> **Task directions**: Copy the result of filtering the entries below for lines that include the string "when".

Saved entries:
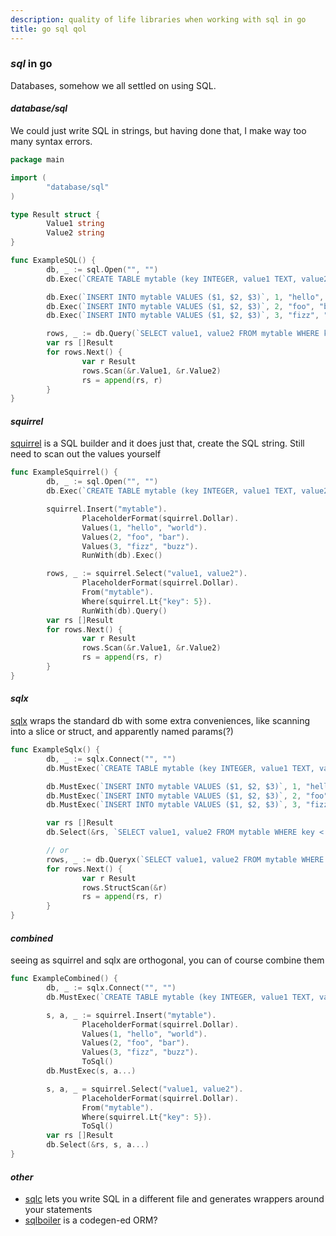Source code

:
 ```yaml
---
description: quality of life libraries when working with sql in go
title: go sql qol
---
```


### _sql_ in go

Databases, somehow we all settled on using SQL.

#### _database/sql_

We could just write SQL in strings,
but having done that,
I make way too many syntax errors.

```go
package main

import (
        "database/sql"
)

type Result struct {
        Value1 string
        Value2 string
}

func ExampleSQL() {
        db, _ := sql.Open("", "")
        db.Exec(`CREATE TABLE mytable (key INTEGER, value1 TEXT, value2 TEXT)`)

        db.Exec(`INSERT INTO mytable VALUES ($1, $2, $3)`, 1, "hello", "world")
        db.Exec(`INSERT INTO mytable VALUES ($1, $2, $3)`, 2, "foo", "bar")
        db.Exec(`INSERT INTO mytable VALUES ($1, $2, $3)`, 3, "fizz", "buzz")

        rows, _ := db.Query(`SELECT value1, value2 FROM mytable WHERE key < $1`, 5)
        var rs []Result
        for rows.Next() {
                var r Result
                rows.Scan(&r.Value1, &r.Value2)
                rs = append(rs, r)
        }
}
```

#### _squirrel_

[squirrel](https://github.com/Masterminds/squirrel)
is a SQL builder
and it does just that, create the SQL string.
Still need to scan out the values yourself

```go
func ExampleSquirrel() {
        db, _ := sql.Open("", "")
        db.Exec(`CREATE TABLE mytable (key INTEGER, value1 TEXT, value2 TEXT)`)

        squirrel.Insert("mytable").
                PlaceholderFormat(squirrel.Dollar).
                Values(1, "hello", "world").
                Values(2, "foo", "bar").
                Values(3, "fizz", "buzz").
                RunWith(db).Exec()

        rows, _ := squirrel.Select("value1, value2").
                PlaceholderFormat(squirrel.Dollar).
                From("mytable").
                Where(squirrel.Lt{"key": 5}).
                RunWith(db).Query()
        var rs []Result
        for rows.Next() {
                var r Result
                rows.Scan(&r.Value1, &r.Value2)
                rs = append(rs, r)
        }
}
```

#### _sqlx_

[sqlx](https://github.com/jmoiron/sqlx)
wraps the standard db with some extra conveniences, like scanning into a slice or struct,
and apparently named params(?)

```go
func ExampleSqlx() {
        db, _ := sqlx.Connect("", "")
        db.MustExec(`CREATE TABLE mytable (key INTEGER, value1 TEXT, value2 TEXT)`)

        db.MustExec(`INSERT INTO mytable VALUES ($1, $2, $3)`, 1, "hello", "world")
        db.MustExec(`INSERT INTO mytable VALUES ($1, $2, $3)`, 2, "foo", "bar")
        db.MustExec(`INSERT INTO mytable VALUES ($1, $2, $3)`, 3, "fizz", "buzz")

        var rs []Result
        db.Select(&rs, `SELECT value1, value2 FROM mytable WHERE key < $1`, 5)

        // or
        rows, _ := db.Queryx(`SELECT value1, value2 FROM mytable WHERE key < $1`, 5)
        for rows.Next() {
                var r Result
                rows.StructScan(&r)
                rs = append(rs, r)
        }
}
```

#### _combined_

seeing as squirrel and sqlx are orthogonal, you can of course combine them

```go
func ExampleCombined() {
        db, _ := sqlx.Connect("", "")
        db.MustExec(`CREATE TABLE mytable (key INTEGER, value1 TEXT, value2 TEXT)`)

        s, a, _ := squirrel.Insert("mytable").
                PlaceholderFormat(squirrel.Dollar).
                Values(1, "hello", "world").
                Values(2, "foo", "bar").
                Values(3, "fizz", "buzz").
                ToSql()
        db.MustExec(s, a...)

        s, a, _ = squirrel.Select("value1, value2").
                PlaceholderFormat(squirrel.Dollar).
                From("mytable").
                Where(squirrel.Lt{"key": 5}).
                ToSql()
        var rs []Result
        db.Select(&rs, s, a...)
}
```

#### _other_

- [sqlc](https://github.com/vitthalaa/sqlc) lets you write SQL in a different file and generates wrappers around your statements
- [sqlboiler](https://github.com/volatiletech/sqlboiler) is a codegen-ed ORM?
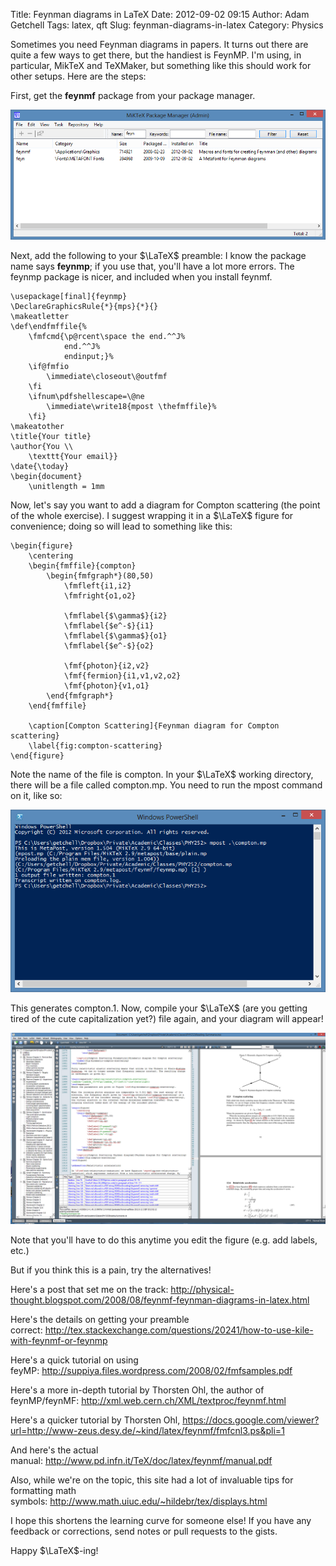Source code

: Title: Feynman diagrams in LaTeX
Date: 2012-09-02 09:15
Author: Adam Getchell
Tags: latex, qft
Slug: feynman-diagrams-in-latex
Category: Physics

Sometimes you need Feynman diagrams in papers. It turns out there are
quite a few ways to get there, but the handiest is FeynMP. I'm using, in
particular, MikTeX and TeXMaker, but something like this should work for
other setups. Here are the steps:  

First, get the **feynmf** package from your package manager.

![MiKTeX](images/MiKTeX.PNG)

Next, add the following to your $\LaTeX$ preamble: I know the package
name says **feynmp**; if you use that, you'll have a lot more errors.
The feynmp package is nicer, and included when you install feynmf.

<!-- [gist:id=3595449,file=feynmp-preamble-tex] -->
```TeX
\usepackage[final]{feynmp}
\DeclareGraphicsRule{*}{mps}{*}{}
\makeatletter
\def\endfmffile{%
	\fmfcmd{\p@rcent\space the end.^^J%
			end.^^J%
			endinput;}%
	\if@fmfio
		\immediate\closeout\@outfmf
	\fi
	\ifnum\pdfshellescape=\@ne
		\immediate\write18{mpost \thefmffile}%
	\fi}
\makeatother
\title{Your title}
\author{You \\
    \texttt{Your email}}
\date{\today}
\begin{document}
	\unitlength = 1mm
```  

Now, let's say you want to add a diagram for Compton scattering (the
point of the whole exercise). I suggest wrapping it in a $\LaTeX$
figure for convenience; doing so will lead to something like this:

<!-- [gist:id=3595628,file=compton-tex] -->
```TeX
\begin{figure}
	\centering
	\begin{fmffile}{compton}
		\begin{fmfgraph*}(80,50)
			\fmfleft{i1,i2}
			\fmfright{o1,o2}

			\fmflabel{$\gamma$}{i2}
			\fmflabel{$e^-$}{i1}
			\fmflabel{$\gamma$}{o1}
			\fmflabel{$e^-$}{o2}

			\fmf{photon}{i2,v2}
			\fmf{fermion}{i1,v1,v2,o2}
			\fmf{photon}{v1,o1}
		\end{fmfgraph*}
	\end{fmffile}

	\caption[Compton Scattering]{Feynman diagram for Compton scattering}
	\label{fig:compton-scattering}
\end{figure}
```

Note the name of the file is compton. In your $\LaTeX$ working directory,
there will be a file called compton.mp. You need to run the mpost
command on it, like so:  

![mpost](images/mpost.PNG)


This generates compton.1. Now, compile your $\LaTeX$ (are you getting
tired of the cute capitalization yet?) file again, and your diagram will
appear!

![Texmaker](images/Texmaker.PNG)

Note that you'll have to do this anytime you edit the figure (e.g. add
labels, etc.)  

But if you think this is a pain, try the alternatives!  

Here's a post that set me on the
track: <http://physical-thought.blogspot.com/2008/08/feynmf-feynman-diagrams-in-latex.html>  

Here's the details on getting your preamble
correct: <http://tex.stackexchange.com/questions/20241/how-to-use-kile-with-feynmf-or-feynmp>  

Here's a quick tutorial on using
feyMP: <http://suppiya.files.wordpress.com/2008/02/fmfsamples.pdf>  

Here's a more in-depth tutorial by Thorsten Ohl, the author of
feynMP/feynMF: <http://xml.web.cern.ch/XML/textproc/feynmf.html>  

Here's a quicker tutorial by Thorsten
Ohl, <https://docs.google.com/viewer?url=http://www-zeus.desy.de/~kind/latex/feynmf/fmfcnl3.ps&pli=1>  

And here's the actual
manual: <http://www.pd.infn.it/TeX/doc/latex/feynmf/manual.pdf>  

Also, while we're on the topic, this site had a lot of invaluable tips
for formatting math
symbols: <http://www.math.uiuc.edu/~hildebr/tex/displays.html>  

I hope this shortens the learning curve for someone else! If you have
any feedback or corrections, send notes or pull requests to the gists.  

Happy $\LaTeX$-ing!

> **Written solution**:
description: quality of life libraries when working with sql in go
The feynmp package is nicer, and included when you install feynmf.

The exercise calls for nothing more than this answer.